The Patriots season opener is just days away. Are you ready for kickoff?
The Globe hosted a subscriber-only webinar with the 2020 Patriots coverage team, moderated by deputy sports editor Scott Thurston, to preview the season and give a glimpse at what our experts think might happen.
National NFL writer Ben Volin, Patriots writer Jim McBride, and columnist Tara Sullivan gathered on Zoom Tuesday to talk out the season. Here are excerpts from their conversation:
Health and safety
How will the NFL keep its players safe from COVID-19 and conduct a season? Will the league be able to avoid postponements, or will it end up more like MLB — players flouting protocols and lots of shifted schedules?
Tara Sullivan: I think the issue we saw with player behavior in Major League Baseball was a helpful thing, instructionally, for players in the NFL. I think they saw what could happen, right? They saw when some baseball players weren’t as responsible and taking it as seriously about how transmissible the virus is, and so I think in some ways that served as a good object lesson for players in the NFL.
Ben Volin: To build off of that, actually, the NFL was smart; they included a punishment element, and the NFLPA agreed to it, because the NFLPA wants to get through the season too.
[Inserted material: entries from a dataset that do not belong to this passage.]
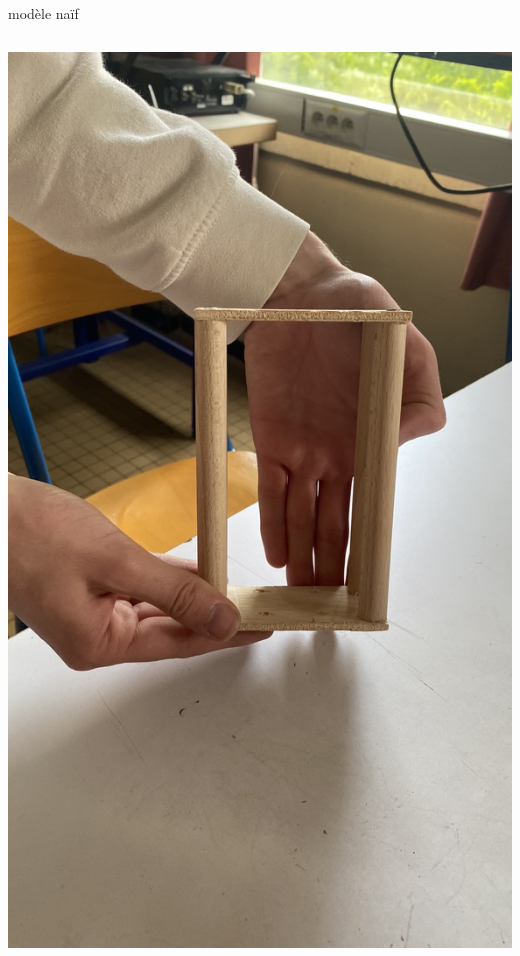 \documentclass{beamer}
\begin{document}
	\begin{frame}{modèle naïf}
		\begin{columns}
			\begin{column}{0.25\textwidth}
			\includegraphics[width=\textwidth]{Image/Modèle solide face échelle main.jpg}
			

\end{column}
\end{columns}
\end{frame}
\end{document}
If players recklessly break the rules in the social distancing, and get COVID, and a team can prove it, they can go after a player’s money and suspend them for conduct detrimental.
You know, especially when what happens when they’re 2-10 and the season’s over with? Everyone still wants to make their money, so it was smart to do that.
But I think also in training camp the players have been too busy to go out and do anything. Now that the regular season’s here, they will be a little more out in the real world, so I do think cases of COVID will pop up, but it’s been remarkable how no team … really, there’s currently like four players out of 2,600 [who are affected].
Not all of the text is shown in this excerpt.